Exercise data:
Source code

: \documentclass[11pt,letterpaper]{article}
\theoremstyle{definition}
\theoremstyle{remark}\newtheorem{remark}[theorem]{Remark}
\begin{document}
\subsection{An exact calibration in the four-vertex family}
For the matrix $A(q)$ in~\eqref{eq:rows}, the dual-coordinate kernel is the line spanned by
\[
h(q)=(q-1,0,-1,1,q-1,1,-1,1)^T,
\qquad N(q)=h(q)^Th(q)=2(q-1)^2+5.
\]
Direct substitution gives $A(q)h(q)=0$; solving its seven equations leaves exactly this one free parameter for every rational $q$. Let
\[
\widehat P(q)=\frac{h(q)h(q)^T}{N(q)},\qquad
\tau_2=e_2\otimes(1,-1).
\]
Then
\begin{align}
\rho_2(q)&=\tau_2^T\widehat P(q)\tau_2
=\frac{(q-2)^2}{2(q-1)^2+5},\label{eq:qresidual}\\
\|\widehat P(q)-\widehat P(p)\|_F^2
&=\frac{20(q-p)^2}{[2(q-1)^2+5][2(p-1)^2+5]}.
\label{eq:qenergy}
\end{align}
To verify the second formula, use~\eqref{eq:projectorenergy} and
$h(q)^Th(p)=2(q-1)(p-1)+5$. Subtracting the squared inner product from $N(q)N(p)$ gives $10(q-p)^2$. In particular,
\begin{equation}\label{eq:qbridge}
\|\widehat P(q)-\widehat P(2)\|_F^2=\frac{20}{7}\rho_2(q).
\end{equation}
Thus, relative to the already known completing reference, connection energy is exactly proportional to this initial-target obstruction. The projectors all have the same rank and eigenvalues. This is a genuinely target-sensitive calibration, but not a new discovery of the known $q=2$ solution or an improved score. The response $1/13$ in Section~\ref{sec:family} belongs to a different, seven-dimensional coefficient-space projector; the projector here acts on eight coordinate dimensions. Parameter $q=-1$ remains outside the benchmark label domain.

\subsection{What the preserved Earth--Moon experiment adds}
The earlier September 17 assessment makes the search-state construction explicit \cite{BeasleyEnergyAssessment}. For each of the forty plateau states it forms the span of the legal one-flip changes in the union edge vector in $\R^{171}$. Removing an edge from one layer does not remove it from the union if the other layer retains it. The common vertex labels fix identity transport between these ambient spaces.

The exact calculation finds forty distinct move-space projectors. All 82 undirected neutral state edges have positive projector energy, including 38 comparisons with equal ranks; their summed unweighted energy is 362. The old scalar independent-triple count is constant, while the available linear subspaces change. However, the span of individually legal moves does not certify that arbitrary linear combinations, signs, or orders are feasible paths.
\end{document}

Instructions to follow:
Without leaving anything out, give the entries again exactly.

Result of this exercise:
Source code

: \documentclass[11pt,letterpaper]{article}
\theoremstyle{definition}
\theoremstyle{remark}\newtheorem{remark}[theorem]{Remark}
\begin{document}
\subsection{An exact calibration in the four-vertex family}
For the matrix $A(q)$ in~\eqref{eq:rows}, the dual-coordinate kernel is the line spanned by
\[
h(q)=(q-1,0,-1,1,q-1,1,-1,1)^T,
\qquad N(q)=h(q)^Th(q)=2(q-1)^2+5.
\]
Direct substitution gives $A(q)h(q)=0$; solving its seven equations leaves exactly this one free parameter for every rational $q$. Let
\[
\widehat P(q)=\frac{h(q)h(q)^T}{N(q)},\qquad
\tau_2=e_2\otimes(1,-1).
\]
Then
\begin{align}
\rho_2(q)&=\tau_2^T\widehat P(q)\tau_2
=\frac{(q-2)^2}{2(q-1)^2+5},\label{eq:qresidual}\\
\|\widehat P(q)-\widehat P(p)\|_F^2
&=\frac{20(q-p)^2}{[2(q-1)^2+5][2(p-1)^2+5]}.
\label{eq:qenergy}
\end{align}
To verify the second formula, use~\eqref{eq:projectorenergy} and
$h(q)^Th(p)=2(q-1)(p-1)+5$. Subtracting the squared inner product from $N(q)N(p)$ gives $10(q-p)^2$. In particular,
\begin{equation}\label{eq:qbridge}
\|\widehat P(q)-\widehat P(2)\|_F^2=\frac{20}{7}\rho_2(q).
\end{equation}
Thus, relative to the already known completing reference, connection energy is exactly proportional to this initial-target obstruction. The projectors all have the same rank and eigenvalues. This is a genuinely target-sensitive calibration, but not a new discovery of the known $q=2$ solution or an improved score. The response $1/13$ in Section~\ref{sec:family} belongs to a different, seven-dimensional coefficient-space projector; the projector here acts on eight coordinate dimensions. Parameter $q=-1$ remains outside the benchmark label domain.

\subsection{What the preserved Earth--Moon experiment adds}
The earlier September 17 assessment makes the search-state construction explicit \cite{BeasleyEnergyAssessment}. For each of the forty plateau states it forms the span of the legal one-flip changes in the union edge vector in $\R^{171}$. Removing an edge from one layer does not remove it from the union if the other layer retains it. The common vertex labels fix identity transport between these ambient spaces.

The exact calculation finds forty distinct move-space projectors. All 82 undirected neutral state edges have positive projector energy, including 38 comparisons with equal ranks; their summed unweighted energy is 362. The old scalar independent-triple count is constant, while the available linear subspaces change. However, the span of individually legal moves does not certify that arbitrary linear combinations, signs, or orders are feasible paths.
\end{document}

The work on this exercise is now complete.